İdiyopatik Erken Puberteli Ergenlerin Beslenme Durumları, Antropometrik Ölçümleri ve Bazı Biyokimyasal Bulgularının Değerlendirilmesi


Tezin Türü: Yüksek Lisans

Tezin Yürütüldüğü Kurum: Gazi Üniversitesi, Türkiye

Tezin Onay Tarihi: 2015

Tezin Dili: Türkçe

Öğrenci: Hatice Aslı Bayraktar

Danışman: EDA KÖKSAL

Özet:

Bu çalışma 5-13 yaş aralığındaki kızlarda idiyopatik santral erken puberte tanısı alan 32 birey ile 30 sağlıklı bireyin katılımıyla, beslenme ile idiyopatik santral erken pubete arasındaki ilişkinin incelenmesi amacıyla yapılmıştır. Bireylerin genel özellikleri anket formu, beslenme durumu besin tüketim sıklığı ve 3 günlük besin tüketim kaydı yöntemi ile belirlenmiştir. Bireylerin antropometrik ölçümleri alınmış, biyoelektrik impedans analiz yöntemi ile vücut analizi yapılmış, bazı biyokimyasal parametreleri incelenmiş ve fiziksel aktivite durumları belirlenmiştir. Elde edilen verilerde çalışma grubunda ortalama doğum ağırlıklarının daha düşük olduğu saptanmıştır (p<0,05). Tek başına anne sütünü 6 aydan az alanların, 6 ay ve daha fazla alanlara göre erken puberte görülme olasılığı 3,0 kat daha fazla bulunmuştur (p<0,05). Erken puberte görülme olasılığı ayran tüketim sıklığı daha az olanlarda 3,5 kat fazla iken; derili tavuk budu, salamı ve sosisi daha sık tüketenlerde sırasıyla 9,7; 3,4; 4,1 kat fazla bulunmuştur (p<0,05).
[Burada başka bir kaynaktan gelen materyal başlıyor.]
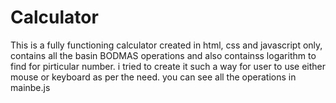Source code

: # Calculator
This is a fully functioning calculator created in html, css and javascript only, contains all the basin BODMAS operations and also containss logarithm to find for pirticular number. i tried to create it such a way for user to use either mouse or keyboard as per the need. you can see all the operations in mainbe.js
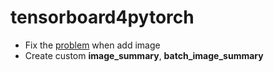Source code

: # tensorboard4pytorch

* Fix the [problem](https://discuss.pytorch.org/t/tensorboard-image-quality-lower-than-matplotlib/58233/4) when add image
* Create custom **image_summary**, **batch_image_summary**
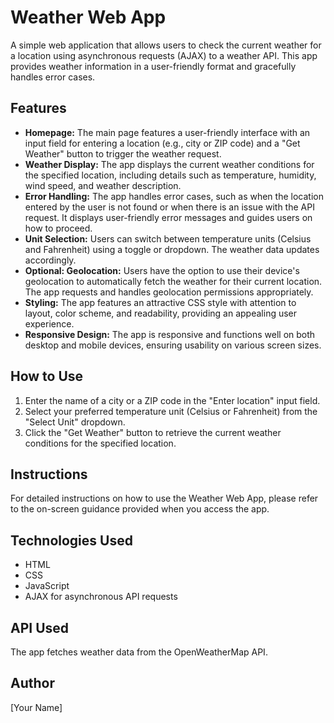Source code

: <body>
  <h1>Weather Web App</h1>
  <p>A simple web application that allows users to check the current weather for a location using asynchronous requests (AJAX) to a weather API. This app provides weather information in a user-friendly format and gracefully handles error cases.</p>

  <h2>Features</h2>
  <ul>
    <li><strong>Homepage:</strong> The main page features a user-friendly interface with an input field for entering a location (e.g., city or ZIP code) and a "Get Weather" button to trigger the weather request.</li>
    <li><strong>Weather Display:</strong> The app displays the current weather conditions for the specified location, including details such as temperature, humidity, wind speed, and weather description.</li>
    <li><strong>Error Handling:</strong> The app handles error cases, such as when the location entered by the user is not found or when there is an issue with the API request. It displays user-friendly error messages and guides users on how to proceed.</li>
    <li><strong>Unit Selection:</strong> Users can switch between temperature units (Celsius and Fahrenheit) using a toggle or dropdown. The weather data updates accordingly.</li>
    <li><strong>Optional: Geolocation:</strong> Users have the option to use their device's geolocation to automatically fetch the weather for their current location. The app requests and handles geolocation permissions appropriately.</li>
    <li><strong>Styling:</strong> The app features an attractive CSS style with attention to layout, color scheme, and readability, providing an appealing user experience.</li>
    <li><strong>Responsive Design:</strong> The app is responsive and functions well on both desktop and mobile devices, ensuring usability on various screen sizes.</li>
  </ul>

  <h2>How to Use</h2>
  <ol>
    <li>Enter the name of a city or a ZIP code in the "Enter location" input field.</li>
    <li>Select your preferred temperature unit (Celsius or Fahrenheit) from the "Select Unit" dropdown.</li>
    <li>Click the "Get Weather" button to retrieve the current weather conditions for the specified location.</li>
  </ol>

  <h2>Instructions</h2>
  <p>For detailed instructions on how to use the Weather Web App, please refer to the on-screen guidance provided when you access the app.</p>

  <h2>Technologies Used</h2>
  <ul>
    <li>HTML</li>
    <li>CSS</li>
    <li>JavaScript</li>
    <li>AJAX for asynchronous API requests</li>
  </ul>

  <h2>API Used</h2>
  <p>The app fetches weather data from the OpenWeatherMap API.</p>

  <h2>Author</h2>
  <p>[Your Name]</p>
</body>
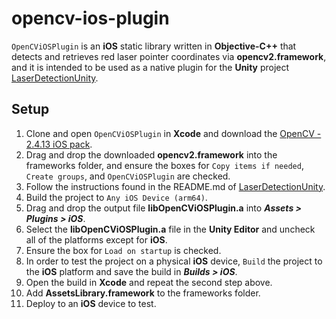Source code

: # opencv-ios-plugin

`OpenCViOSPlugin` is an **iOS** static library written in **Objective-C++** that detects and retrieves red laser pointer coordinates via **opencv2.framework**, and it is intended to be used as a native plugin for the **Unity** project [LaserDetectionUnity](https://github.com/stevesopoci/laser-detection-unity).

<h2> Setup </h2>

1. Clone and open `OpenCViOSPlugin` in **Xcode** and download the [OpenCV - 2.4.13 iOS pack](https://sourceforge.net/projects/opencvlibrary/files/opencv-ios/2.4.13/opencv2.framework.zip/download).
2. Drag and drop the downloaded **opencv2.framework** into the frameworks folder, and ensure the boxes for `Copy items if needed`, `Create groups`, and `OpenCViOSPlugin` are checked.
3. Follow the instructions found in the README.md of [LaserDetectionUnity](https://github.com/stevesopoci/laser-detection-unity).
4. Build the project to `Any iOS Device (arm64)`.
5. Drag and drop the output file **libOpenCViOSPlugin.a** into _**Assets > Plugins > iOS**_.
6. Select the **libOpenCViOSPlugin.a** file in the **Unity Editor** and uncheck all of the platforms except for **iOS**.
7. Ensure the box for `Load on startup` is checked.
8. In order to test the project on a physical **iOS** device, `Build` the project to the **iOS** platform and save the build in _**Builds > iOS**_.
9. Open the build in **Xcode** and repeat the second step above.
10. Add **AssetsLibrary.framework** to the frameworks folder.
11. Deploy to an **iOS** device to test.
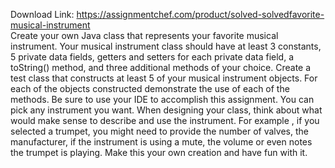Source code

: Download Link: https://assignmentchef.com/product/solved-solvedfavorite-musical-instrument
<br>
Create your own Java class that represents your favorite musical instrument. Your musical instrument class should have at least 3 constants, 5 private data fields, getters and setters for each private data field, a toString() method, and three additional methods of your choice. Create a test class that constructs at least 5 of your musical instrument objects. For each of the objects constructed demonstrate the use of each of the methods. Be sure to use your IDE to accomplish this assignment. You can pick any instrument you want. When designing your class, think about what would make sense to describe and use the instrument. For example , if you selected a trumpet, you might need to provide the number of valves, the manufacturer, if the instrument is using a mute, the volume or even notes the trumpet is playing. Make this your own creation and have fun with it.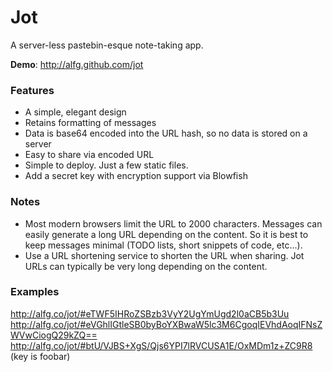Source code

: Jot
=======

A server-less pastebin-esque note-taking app.

**Demo**: http://alfg.github.com/jot

### Features
* A simple, elegant design
* Retains formatting of messages
* Data is base64 encoded into the URL hash, so no data is stored on a server
* Easy to share via encoded URL
* Simple to deploy. Just a few static files.
* Add a secret key with encryption support via Blowfish

### Notes
* Most modern browsers limit the URL to 2000 characters. Messages can easily generate a long URL depending
on the content. So it is best to keep messages minimal (TODO lists, short snippets of code, etc...).
* Use a URL shortening service to shorten the URL when sharing. Jot URLs can typically be very long
depending on the content.

### Examples
http://alfg.co/jot/#eTWF5IHRoZSBzb3VyY2UgYmUgd2l0aCB5b3Uu
http://alfg.co/jot/#eVGhlIGtleSB0byBoYXBwaW5lc3M6CgoqIEVhdAoqIFNsZWVwCiogQ29kZQ==
http://alfg.co/jot/#btU/VJBS+XgS/Qjs6YPI7lRVCUSA1E/OxMDm1z+ZC9R8 (key is foobar)
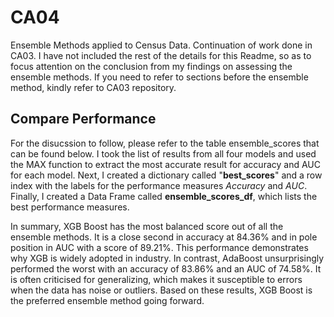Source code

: # CA04
Ensemble Methods applied to Census Data. Continuation of work done in CA03. I have not included the rest of the details for this Readme, so as to focus attention on the conclusion from my findings on assessing the ensemble methods. If you need to refer to sections before the ensemble method, kindly refer to CA03 repository. 

## Compare Performance

For the disucssion to follow, please refer to the table ensemble_scores that can be found below. I took the list of results from all four models and used the MAX function to extract the most accurate result for accuracy and AUC for each model. Next, I created a dictionary called "__best_scores__" and a row index with the labels for the performance measures _Accuracy_ and _AUC_. Finally, I created a Data Frame called __ensemble_scores_df__, which lists the best performance measures.

In summary, XGB Boost has the most balanced score out of all the ensemble methods. It is a close second in accuracy at 84.36% and in pole position in AUC with a score of 89.21%. This performance demonstrates why XGB is widely adopted in industry. In contrast, AdaBoost unsurprisingly performed the worst with an accuracy of 83.86% and an AUC of 74.58%. It is often criticised for generalizing, which makes it susceptible to errors when the data has noise or outliers. Based on these results, XGB Boost is the preferred ensemble method going forward.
Fiziksel aktivite düzeyi kontrol grubunda daha fazla tespit edilmiştir (p<0,05). Serum D vitamini düzeyi erken pubertelilerde daha düşük saptanmıştır (p<0,01). Çalışma grubundaki zayıf-normal ağırlıktakilerin (17,7±6,91 ng/mL) serum D vitamini ortalaması kontrol grubuna (25,2±8,21 ng/mL) göre daha düşüktür ve istatiksel olarak anlamlıdır (p<0,05). Sonuç olarak bu çalışmada cinsel gelişimin zamanlamasında doğum ağırlığı, anne sütü, hayvansal kaynaklı besin tüketim sıklığı, fiziksel aktivite düzeyi ve serum D vitamini düzeyinin etkili olduğu tespit edilmiştir. Ancak beslenmenin puberte üzerine etkisinin belirlenmesi için daha geniş kapsamlı çalışmalara ihtiyaç vardır.